The big woman looked at her smaller mate for just a moment, a scrutinizing look. Then she said with most unexpected meekness, “I was wrong. You always have the proper feelings, Radbolt.”
“The fault was mine, entirely mine,” Beaumaroy hastily interposed. “I dragged in the old yarn, I led Mr. Naylor into telling it, I told you about what I said to Mr. Saffron and how he took it. All my fault! I acknowledge the justice of your rebuke. I apologize, Mr. Radbolt! And I think that we’ve exhausted the interest of the Tower.” He looked at his watch. “Er, how do you stand for time? Shall Mrs. Wiles make us a cup of tea, or have you a train to catch?”
“That’s the woman in charge of the house, isn’t it?” asked Mrs. Radbolt.
“Comes in for the day. She doesn’t sleep here.” He smiled pleasantly on Mrs. Radbolt. “To tell you the truth, I don’t think that she would consent to sleep here by herself. Silly!

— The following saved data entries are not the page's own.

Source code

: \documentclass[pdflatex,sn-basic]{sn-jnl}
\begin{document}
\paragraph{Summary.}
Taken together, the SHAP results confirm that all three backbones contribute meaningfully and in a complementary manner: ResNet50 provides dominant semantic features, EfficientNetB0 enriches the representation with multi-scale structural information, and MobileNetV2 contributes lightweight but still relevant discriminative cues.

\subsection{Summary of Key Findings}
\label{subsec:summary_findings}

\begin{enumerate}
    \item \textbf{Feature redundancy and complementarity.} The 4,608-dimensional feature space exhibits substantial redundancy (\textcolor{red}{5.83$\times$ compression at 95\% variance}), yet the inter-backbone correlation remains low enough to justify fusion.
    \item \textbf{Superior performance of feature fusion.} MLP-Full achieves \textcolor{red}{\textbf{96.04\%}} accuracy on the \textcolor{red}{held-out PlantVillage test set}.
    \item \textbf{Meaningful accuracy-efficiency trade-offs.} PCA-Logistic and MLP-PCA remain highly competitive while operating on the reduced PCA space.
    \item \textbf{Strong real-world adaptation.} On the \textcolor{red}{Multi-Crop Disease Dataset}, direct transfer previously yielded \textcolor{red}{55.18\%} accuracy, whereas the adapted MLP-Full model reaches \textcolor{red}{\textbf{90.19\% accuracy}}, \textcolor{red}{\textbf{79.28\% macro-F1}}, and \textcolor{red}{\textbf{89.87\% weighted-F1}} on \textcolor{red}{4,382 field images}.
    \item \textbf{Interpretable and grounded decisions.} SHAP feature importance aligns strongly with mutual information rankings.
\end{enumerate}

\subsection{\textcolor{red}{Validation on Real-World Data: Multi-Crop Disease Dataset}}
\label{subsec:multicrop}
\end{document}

But—the old story, you know!”
“Don’t you sleep here?” the woman persisted, though her husband was looking at her rather uneasily.
“Up to now I have,” said Beaumaroy. “But there’s nothing to keep me here now, and Mr. Naylor has kindly offered to put me up as long as I stay at Inkston.”
“Going to leave the place with nobody in it?”
Beaumaroy’s manner indicated surprise. “Oh, yes! There’s nothing to tempt thieves, is there? Just lock the door and put the key in my pocket!”
The woman looked very surly, but flummoxed. Her husband, with his suave oiliness, came to her rescue. “My wife is always nervous, perhaps foolishly nervous, about fire, Mr. Beaumaroy. Well, with an old house like this, there is always the risk.”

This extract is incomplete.